Within the listing below, the lines to output run from the one containing "cut text in the Script Pane</span></span>" through the one containing "want to cut.</span></span>"; copy them exactly and nothing else.

Data listing
________________________________________
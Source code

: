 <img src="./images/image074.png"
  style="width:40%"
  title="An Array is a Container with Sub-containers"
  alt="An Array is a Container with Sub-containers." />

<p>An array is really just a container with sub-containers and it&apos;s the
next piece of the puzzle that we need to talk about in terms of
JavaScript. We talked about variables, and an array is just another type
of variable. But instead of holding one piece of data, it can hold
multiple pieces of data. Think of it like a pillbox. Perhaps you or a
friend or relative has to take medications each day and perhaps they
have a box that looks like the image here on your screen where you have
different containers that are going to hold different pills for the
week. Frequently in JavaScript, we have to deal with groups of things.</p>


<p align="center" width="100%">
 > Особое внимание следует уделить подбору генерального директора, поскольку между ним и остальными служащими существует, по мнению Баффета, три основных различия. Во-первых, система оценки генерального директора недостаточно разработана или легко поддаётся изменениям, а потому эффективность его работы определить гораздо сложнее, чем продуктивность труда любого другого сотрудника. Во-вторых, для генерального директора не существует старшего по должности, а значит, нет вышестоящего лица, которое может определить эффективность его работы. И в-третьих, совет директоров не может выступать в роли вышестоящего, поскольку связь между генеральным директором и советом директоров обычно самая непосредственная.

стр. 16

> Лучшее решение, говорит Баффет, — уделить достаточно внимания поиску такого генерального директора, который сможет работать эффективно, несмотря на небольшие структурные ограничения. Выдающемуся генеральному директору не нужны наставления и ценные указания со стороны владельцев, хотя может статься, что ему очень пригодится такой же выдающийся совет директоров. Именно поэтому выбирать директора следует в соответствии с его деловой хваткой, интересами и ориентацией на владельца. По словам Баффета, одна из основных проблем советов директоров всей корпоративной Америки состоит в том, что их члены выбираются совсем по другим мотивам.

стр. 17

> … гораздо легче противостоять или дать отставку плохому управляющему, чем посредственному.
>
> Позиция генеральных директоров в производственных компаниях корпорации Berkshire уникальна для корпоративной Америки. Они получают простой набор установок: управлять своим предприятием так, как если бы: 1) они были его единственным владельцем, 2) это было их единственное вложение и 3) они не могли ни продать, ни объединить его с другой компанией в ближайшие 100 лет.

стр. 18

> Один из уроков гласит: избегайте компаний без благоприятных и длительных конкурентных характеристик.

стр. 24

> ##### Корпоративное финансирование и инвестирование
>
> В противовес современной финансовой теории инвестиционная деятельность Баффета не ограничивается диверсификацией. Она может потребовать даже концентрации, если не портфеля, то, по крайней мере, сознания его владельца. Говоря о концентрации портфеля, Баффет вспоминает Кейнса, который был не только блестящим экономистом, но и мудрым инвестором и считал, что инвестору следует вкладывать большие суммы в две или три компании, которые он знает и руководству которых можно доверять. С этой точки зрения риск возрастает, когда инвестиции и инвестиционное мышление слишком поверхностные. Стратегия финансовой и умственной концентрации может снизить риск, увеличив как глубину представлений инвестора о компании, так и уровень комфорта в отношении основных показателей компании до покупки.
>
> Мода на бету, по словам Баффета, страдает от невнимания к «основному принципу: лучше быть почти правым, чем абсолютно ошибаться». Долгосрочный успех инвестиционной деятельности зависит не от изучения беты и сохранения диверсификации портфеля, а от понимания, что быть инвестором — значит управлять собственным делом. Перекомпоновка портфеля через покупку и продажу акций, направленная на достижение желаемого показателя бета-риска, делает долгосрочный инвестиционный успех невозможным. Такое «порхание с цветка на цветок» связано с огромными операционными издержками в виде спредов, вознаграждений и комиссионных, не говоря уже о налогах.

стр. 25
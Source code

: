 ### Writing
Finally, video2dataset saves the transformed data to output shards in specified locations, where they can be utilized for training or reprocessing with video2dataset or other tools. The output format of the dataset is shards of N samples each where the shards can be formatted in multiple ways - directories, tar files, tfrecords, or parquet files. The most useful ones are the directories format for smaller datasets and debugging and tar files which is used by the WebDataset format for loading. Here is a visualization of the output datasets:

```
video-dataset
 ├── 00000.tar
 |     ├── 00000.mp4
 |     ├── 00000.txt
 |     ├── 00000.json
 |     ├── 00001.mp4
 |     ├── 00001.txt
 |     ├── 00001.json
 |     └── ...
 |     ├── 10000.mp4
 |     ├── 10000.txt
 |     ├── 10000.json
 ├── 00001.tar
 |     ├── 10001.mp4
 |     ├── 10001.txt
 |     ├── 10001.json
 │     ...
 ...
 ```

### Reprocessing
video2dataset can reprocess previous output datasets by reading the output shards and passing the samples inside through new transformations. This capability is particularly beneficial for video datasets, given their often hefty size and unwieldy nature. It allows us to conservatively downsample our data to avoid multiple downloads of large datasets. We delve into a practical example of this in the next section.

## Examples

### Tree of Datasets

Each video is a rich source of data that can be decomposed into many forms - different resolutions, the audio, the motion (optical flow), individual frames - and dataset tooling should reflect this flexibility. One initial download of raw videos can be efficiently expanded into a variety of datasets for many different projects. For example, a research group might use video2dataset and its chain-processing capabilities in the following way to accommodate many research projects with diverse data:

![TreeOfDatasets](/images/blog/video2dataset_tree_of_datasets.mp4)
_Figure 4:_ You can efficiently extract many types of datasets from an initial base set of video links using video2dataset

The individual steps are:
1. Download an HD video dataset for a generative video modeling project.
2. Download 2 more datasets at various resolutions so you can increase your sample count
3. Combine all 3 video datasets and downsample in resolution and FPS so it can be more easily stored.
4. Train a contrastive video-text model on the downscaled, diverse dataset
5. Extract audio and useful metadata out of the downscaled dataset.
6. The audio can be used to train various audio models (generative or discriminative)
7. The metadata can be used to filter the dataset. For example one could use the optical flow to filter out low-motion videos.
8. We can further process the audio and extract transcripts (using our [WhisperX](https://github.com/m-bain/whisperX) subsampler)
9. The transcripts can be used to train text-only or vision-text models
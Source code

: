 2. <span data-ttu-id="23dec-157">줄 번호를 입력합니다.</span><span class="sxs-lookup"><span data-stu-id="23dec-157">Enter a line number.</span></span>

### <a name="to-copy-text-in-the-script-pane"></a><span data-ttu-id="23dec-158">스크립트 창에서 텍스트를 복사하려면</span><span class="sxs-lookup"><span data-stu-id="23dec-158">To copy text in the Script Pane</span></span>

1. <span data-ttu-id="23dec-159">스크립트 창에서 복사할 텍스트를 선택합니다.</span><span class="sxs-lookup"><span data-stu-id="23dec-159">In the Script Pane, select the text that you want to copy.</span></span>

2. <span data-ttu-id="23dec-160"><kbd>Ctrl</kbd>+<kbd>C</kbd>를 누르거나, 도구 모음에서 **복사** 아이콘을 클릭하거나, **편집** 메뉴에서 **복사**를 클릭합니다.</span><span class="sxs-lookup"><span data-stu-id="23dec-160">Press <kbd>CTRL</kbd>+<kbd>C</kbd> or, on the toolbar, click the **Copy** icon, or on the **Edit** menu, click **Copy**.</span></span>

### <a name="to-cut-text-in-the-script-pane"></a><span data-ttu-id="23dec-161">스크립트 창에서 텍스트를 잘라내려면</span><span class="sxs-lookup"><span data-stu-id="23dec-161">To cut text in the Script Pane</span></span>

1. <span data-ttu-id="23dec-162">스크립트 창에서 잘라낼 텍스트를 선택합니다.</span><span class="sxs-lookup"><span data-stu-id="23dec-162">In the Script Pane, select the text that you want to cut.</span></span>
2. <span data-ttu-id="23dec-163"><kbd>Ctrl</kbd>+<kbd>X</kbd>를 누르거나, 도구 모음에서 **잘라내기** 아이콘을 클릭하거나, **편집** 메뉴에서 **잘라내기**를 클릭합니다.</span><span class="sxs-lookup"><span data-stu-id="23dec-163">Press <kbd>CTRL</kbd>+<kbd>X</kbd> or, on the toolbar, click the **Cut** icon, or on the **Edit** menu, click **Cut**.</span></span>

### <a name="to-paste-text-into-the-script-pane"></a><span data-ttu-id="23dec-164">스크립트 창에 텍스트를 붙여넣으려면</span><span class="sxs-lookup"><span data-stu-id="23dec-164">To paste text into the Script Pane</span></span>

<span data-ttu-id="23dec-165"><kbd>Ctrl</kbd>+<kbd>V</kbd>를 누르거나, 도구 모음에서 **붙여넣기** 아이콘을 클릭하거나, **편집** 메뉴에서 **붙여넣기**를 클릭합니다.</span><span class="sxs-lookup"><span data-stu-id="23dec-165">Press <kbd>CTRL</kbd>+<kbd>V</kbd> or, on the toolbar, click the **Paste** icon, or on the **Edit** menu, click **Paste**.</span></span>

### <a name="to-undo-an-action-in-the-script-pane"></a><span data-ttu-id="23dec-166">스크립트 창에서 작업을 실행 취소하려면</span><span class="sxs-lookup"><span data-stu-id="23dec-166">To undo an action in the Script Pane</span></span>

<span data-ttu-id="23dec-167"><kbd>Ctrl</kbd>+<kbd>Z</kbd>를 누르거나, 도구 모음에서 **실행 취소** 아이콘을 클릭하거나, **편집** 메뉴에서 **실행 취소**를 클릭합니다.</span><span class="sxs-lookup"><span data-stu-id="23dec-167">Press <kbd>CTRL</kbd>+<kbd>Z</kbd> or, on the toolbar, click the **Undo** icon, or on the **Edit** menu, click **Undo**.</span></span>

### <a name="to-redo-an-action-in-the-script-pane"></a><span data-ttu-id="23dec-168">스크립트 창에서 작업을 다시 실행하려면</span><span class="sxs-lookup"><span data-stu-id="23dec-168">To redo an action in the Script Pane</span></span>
________________________________________
Reply
### <a name="to-cut-text-in-the-script-pane"></a><span data-ttu-id="23dec-161">스크립트 창에서 텍스트를 잘라내려면</span><span class="sxs-lookup"><span data-stu-id="23dec-161">To cut text in the Script Pane</span></span>

1. <span data-ttu-id="23dec-162">스크립트 창에서 잘라낼 텍스트를 선택합니다.</span><span class="sxs-lookup"><span data-stu-id="23dec-162">In the Script Pane, select the text that you want to cut.</span></span>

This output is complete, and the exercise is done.